4. Fermetures pour cause de coronavirus en Chine
La Chine a décrété des lockdowns à Shanghai et à Shenzhen, ce qui a probablement entraîné une baisse des prix du pétrole. Selon CNN, 37 millions de personnes en Chine sont actuellement sous confinement. Seuls les travailleurs essentiels sont autorisés à quitter leur domicile dans ces régions. À Shanghai, le trafic a baissé de 36 %, ce qui fait craindre que ces bouclages ne provoquent une baisse sensible de la demande de pétrole en Chine.

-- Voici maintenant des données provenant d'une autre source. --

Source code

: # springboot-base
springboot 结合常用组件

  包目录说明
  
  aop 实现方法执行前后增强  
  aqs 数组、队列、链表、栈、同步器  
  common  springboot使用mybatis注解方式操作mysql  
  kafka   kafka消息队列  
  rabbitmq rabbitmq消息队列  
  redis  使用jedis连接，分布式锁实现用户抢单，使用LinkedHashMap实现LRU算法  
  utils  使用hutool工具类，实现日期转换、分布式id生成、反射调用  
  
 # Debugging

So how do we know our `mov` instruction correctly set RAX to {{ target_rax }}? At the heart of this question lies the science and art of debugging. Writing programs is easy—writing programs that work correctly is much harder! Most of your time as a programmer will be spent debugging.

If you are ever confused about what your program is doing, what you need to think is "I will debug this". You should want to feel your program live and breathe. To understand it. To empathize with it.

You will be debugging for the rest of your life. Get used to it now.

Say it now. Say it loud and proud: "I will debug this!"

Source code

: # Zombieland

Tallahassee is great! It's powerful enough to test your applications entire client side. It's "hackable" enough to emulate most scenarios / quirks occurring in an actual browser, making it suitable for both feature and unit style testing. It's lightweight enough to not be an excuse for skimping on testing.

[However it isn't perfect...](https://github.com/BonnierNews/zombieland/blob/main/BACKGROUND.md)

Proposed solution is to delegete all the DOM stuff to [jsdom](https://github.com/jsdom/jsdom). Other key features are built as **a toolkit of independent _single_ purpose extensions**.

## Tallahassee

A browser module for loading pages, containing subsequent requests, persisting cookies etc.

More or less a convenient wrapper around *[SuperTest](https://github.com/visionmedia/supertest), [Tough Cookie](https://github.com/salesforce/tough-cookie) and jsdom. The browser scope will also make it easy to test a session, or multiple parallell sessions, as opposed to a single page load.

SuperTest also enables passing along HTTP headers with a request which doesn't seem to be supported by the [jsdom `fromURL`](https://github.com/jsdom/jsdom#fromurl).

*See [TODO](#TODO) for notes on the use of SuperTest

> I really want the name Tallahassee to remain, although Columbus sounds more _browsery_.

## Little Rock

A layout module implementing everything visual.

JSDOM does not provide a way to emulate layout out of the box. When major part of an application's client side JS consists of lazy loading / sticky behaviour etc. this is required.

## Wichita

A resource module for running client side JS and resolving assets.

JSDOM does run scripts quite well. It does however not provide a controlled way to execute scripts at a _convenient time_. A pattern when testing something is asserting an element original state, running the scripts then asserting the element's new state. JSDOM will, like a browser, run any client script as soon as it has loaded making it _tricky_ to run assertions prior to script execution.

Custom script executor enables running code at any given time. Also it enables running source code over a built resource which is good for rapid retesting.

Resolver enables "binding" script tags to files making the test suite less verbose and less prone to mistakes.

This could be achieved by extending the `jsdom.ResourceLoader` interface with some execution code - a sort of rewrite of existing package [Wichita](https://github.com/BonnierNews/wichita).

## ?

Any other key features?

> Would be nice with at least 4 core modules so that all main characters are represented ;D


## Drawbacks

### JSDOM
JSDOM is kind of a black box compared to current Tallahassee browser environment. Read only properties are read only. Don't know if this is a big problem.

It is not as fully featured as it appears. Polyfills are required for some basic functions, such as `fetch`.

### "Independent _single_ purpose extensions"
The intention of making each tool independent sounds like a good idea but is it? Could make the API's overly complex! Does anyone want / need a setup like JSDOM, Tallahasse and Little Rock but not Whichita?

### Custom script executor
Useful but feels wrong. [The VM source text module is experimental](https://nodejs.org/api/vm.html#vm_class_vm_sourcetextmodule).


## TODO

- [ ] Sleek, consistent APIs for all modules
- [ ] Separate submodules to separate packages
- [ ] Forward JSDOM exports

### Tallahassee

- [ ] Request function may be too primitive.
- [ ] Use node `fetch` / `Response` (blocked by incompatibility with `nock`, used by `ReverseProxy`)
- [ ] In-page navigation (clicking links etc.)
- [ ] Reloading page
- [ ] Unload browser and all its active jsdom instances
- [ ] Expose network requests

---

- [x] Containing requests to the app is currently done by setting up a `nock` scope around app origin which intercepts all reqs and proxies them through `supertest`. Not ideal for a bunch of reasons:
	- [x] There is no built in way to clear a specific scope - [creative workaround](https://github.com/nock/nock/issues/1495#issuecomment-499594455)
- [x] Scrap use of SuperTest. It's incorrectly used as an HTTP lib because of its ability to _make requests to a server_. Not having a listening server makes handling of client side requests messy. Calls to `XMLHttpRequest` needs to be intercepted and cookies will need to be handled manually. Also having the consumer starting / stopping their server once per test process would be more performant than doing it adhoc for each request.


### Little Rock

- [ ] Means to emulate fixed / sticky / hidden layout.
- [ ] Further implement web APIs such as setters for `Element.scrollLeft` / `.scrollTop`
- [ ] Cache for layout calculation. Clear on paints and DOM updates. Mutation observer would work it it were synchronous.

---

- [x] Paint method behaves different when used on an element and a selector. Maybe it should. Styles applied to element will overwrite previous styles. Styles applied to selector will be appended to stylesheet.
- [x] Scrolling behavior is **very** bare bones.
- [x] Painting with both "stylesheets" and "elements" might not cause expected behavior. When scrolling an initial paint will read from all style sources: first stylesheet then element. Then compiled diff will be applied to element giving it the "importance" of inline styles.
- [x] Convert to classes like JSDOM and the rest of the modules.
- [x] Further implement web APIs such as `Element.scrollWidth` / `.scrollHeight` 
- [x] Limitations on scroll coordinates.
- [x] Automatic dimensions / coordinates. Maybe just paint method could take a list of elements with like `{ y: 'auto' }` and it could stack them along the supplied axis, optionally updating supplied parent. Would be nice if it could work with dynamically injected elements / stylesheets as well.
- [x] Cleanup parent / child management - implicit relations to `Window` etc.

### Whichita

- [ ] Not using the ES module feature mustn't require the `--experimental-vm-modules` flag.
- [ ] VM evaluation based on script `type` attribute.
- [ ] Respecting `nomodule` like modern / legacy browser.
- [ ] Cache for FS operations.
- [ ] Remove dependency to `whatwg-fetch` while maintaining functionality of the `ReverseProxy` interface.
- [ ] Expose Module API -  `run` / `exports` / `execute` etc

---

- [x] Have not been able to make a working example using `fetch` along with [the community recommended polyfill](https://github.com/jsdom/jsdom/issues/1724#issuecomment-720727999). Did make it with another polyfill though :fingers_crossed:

Autres événements susceptibles d'accroître la volatilité
Néanmoins, le marché est toujours sujet à une extrême volatilité et un certain nombre d'événements pourraient provoquer des fluctuations de prix similaires à celles que nous avons connues en début de semaine. Voici quelques éléments supplémentaires que les traders devraient garder à l'esprit alors qu'ils continuent à évaluer le marché :
- Une rupture des pourparlers entre l'Ukraine et la Russie et une augmentation de l'activité militaire russe ;
- Le potentiel de nouvelles restrictions COVID aux États-Unis et en Europe en réaction aux blocages de la Chine. Certaines autorités mettent en garde contre la possibilité d'une augmentation des cas, alors même que les restrictions sur les voyages et les masques sont assouplies au niveau mondial ;
- Une augmentation de la demande d'essence et de kérosène à l'approche des mois les plus chauds et de la saison estivale de la conduite et des voyages ;
- Une baisse de la production pétrolière russe si la Russie n'est pas en mesure de vendre suffisamment de pétrole et n'a plus de réserves. (La production de pétrole russe a augmenté en février, selon Platts, mais reste inférieure à son quota OPEP+) ;
- Un renversement de la politique actuelle d'augmentation progressive de la production de l'OPEP+ lorsque le groupe se réunira le 31 mars ;
- Des sanctions nouvelles ou supplémentaires sur l'énergie russe de la part des États-Unis ou d'autres nations ;
- Une résolution de l'accord sur le nucléaire iranien mettant fin aux sanctions pétrolières contre l'Iran ;
- La persistance de taux d'inflation élevés aux États-Unis et ailleurs. Lorsque la valeur du dollar américain baisse, le prix du pétrole augmente puisqu'il est généralement négocié en dollars. Toutefois, le ralentissement des économies mondiales entraîne une baisse de la demande de pétrole, ce qui fait baisser le prix du pétrole.
Note de l'auteur : Bien que cette chronique paraisse habituellement le jeudi, elle ne sera publiée que sporadiquement au cours des deux prochains mois. Elle reprendra son rythme hebdomadaire régulier à la mi-mai.